* _What the task asks_
Using the listing below, keep only the lines with the word "probabilities" and copy them.

* _Source records_

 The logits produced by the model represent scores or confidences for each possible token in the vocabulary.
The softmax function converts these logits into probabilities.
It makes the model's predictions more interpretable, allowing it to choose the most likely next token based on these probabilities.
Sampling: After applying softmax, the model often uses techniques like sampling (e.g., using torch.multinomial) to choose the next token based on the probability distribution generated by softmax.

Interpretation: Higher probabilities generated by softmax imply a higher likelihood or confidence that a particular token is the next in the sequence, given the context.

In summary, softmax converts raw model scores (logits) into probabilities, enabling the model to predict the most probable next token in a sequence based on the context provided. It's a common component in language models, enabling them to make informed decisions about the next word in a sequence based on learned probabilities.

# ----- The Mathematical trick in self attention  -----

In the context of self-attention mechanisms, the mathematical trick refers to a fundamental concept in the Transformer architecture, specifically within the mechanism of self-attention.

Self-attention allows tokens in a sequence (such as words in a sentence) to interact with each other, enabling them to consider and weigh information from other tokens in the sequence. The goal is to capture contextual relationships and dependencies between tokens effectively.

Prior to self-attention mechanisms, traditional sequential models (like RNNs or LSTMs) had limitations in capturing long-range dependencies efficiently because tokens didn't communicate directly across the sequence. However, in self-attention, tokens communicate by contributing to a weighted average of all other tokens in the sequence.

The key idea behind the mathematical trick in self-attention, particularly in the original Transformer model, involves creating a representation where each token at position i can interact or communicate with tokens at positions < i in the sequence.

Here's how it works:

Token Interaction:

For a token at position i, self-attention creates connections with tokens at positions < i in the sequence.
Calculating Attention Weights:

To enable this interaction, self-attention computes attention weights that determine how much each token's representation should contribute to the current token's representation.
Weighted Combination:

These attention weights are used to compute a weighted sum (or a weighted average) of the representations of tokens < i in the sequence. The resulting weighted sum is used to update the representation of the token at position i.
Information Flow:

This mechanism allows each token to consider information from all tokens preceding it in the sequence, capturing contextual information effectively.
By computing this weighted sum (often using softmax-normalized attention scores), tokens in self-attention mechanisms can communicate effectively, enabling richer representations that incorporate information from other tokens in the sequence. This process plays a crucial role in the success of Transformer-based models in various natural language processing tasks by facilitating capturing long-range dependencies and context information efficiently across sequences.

* _Written reply_
The softmax function converts these logits into probabilities.
It makes the model's predictions more interpretable, allowing it to choose the most likely next token based on these probabilities.
Interpretation: Higher probabilities generated by softmax imply a higher likelihood or confidence that a particular token is the next in the sequence, given the context.
In summary, softmax converts raw model scores (logits) into probabilities, enabling the model to predict the most probable next token in a sequence based on the context provided. It's a common component in language models, enabling them to make informed decisions about the next word in a sequence based on learned probabilities.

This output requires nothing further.